(Stored data)

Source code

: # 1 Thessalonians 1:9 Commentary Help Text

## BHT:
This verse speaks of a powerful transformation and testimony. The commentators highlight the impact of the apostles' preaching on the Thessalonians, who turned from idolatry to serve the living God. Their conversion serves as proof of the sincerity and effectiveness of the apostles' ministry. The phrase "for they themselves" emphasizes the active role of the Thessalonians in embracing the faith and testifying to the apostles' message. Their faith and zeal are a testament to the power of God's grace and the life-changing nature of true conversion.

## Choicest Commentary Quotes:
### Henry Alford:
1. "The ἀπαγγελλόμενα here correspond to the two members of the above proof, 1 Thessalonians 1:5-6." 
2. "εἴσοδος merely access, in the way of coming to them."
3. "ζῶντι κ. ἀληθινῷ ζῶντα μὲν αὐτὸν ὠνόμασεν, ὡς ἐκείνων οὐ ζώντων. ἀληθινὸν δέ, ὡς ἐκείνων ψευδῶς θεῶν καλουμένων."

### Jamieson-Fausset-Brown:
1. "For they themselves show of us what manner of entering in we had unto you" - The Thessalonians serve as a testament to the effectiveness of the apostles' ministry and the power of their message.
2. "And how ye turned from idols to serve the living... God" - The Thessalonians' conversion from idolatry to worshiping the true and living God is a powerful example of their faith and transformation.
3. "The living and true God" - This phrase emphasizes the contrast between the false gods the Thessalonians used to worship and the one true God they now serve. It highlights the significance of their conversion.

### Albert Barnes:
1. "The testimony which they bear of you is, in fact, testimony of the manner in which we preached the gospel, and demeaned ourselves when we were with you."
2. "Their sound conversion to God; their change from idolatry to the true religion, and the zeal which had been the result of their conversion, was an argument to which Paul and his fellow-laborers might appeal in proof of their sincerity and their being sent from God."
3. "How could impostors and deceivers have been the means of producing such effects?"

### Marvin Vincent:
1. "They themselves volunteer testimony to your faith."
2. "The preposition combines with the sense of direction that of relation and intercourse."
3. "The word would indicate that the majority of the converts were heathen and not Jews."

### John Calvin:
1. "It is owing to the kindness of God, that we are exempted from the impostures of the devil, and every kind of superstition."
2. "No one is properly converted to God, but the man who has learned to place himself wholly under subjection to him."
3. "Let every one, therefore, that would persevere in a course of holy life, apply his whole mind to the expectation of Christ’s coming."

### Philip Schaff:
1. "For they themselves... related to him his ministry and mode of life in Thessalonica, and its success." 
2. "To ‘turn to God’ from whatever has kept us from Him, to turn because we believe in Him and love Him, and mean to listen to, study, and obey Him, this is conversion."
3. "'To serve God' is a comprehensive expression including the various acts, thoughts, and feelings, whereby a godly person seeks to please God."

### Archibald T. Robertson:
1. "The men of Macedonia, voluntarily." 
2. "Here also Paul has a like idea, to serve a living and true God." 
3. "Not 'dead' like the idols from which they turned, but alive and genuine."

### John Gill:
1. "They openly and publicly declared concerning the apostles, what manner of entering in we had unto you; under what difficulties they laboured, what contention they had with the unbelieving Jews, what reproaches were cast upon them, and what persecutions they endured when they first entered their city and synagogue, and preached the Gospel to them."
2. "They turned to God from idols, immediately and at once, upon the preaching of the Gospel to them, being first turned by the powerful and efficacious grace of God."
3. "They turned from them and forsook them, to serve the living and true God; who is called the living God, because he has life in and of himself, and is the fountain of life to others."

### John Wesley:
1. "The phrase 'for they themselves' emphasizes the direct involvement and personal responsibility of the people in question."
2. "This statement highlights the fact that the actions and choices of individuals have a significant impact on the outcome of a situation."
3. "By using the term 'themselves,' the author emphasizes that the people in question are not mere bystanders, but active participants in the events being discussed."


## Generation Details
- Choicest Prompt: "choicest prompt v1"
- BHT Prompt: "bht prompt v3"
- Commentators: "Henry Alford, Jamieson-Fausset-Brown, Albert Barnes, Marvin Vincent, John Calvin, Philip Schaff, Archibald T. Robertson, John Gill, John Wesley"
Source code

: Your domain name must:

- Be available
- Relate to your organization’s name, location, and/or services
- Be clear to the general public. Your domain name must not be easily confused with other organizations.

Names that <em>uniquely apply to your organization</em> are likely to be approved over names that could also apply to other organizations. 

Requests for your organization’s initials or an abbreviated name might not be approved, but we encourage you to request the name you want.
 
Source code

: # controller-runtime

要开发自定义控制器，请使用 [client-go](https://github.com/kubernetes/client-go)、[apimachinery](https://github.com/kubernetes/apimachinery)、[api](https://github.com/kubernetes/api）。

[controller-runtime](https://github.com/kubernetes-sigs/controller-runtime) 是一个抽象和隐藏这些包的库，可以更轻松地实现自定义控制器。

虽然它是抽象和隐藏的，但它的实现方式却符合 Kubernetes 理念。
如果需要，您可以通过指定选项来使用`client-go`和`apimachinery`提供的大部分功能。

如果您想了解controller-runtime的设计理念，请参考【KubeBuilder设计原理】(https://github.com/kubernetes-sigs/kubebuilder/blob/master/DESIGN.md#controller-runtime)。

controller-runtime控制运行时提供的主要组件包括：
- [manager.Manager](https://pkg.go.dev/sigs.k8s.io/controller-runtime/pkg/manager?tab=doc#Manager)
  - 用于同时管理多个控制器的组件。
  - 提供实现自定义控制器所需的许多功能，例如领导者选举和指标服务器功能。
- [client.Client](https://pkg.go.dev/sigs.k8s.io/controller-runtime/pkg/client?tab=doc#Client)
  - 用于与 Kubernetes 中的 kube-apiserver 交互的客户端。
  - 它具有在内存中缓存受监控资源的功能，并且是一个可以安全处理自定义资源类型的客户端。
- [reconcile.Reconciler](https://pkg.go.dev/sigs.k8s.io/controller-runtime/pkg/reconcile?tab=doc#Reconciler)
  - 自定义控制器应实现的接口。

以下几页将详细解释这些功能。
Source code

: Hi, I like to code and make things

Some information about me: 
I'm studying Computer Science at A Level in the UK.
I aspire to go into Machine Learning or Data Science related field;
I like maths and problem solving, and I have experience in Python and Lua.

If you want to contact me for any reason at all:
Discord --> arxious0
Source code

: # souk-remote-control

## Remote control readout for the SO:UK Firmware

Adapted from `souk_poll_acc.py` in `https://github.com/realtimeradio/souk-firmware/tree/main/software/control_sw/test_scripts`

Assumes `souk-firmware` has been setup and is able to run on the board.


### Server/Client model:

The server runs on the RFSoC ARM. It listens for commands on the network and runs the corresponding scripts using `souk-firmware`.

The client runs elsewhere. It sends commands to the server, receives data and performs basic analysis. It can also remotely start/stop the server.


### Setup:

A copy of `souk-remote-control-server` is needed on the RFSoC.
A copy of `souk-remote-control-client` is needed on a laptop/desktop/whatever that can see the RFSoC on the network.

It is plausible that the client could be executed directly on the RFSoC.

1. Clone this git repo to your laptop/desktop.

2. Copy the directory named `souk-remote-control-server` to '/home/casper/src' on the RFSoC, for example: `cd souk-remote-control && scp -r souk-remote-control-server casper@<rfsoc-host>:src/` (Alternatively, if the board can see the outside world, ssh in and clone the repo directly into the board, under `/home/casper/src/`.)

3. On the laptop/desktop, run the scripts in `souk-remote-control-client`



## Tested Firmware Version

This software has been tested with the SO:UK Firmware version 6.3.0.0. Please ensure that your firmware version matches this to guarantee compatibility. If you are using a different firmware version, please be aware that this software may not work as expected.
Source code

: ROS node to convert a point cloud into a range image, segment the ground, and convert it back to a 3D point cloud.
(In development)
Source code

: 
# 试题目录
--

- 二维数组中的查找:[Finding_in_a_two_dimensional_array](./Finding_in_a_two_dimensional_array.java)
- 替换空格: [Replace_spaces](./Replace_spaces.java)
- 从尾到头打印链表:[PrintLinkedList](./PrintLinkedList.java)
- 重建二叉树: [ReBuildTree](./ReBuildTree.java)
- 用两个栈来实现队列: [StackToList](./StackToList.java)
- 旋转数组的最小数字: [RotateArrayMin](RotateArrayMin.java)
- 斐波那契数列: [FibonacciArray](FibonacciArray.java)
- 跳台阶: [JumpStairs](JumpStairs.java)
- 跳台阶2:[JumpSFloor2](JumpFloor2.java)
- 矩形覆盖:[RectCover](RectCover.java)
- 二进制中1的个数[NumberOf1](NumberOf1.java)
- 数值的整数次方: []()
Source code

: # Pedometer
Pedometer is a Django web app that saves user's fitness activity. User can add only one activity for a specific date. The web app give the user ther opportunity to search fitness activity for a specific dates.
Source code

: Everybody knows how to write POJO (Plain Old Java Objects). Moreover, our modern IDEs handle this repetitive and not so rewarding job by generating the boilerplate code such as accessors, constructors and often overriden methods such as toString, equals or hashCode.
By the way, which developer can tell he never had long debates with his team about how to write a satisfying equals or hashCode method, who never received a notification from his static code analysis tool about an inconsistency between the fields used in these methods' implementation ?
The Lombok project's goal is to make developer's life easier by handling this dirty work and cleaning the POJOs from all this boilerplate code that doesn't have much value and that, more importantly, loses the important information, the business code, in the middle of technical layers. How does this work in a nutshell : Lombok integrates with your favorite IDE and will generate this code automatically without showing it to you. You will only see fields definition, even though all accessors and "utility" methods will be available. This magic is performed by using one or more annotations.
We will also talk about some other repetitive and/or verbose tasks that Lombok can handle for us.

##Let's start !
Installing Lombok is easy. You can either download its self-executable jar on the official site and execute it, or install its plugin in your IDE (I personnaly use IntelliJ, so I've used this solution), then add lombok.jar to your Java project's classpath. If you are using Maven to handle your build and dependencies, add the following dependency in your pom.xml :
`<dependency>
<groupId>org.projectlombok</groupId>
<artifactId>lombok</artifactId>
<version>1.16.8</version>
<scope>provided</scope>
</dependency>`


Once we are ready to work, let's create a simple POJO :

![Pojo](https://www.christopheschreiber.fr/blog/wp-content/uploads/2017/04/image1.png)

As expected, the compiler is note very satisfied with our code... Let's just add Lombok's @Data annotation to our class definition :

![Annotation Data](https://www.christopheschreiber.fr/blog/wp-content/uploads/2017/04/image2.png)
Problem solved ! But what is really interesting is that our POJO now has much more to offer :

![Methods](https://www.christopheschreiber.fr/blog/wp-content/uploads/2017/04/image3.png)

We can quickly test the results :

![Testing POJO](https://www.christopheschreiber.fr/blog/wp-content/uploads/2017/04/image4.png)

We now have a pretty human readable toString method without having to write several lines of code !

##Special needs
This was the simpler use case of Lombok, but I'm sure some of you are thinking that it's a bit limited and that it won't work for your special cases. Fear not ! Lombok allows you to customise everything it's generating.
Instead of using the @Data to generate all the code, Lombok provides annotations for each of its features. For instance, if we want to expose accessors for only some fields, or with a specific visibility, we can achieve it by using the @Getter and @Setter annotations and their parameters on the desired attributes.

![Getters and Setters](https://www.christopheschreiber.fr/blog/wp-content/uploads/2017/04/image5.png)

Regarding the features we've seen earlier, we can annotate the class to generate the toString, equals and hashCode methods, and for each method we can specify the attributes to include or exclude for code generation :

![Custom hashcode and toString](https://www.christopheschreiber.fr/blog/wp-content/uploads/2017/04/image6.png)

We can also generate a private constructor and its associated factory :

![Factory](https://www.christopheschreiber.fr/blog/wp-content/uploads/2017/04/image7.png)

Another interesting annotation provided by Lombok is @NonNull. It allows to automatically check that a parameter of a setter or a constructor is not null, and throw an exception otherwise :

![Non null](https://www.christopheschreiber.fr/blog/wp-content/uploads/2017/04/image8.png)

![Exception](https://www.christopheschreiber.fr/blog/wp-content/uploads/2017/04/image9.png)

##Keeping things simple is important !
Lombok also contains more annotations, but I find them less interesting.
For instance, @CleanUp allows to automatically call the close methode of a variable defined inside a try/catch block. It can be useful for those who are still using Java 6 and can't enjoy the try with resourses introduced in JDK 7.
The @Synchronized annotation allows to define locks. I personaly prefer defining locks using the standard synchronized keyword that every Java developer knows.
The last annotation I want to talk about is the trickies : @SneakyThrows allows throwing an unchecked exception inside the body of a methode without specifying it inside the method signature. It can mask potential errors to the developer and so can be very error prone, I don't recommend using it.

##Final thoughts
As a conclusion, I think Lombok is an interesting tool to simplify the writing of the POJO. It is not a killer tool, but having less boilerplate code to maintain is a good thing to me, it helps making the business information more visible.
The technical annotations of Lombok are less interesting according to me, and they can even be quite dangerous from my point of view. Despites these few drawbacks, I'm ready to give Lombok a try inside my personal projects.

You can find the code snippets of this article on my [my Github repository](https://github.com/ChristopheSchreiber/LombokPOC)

● WHAT YOU ARE ASKED TO DO
Print the lines above from the one with "merely access, in" through the one with "themselves volunteer testimony", both included, exactly as written and nothing more.

● ANSWER SPACE
2. "εἴσοδος merely access, in the way of coming to them."
3. "ζῶντι κ. ἀληθινῷ ζῶντα μὲν αὐτὸν ὠνόμασεν, ὡς ἐκείνων οὐ ζώντων. ἀληθινὸν δέ, ὡς ἐκείνων ψευδῶς θεῶν καλουμένων."

### Jamieson-Fausset-Brown:
1. "For they themselves show of us what manner of entering in we had unto you" - The Thessalonians serve as a testament to the effectiveness of the apostles' ministry and the power of their message.
2. "And how ye turned from idols to serve the living... God" - The Thessalonians' conversion from idolatry to worshiping the true and living God is a powerful example of their faith and transformation.
3. "The living and true God" - This phrase emphasizes the contrast between the false gods the Thessalonians used to worship and the one true God they now serve. It highlights the significance of their conversion.

### Albert Barnes:
1. "The testimony which they bear of you is, in fact, testimony of the manner in which we preached the gospel, and demeaned ourselves when we were with you."
2. "Their sound conversion to God; their change from idolatry to the true religion, and the zeal which had been the result of their conversion, was an argument to which Paul and his fellow-laborers might appeal in proof of their sincerity and their being sent from God."
3. "How could impostors and deceivers have been the means of producing such effects?"

### Marvin Vincent:
1. "They themselves volunteer testimony to your faith."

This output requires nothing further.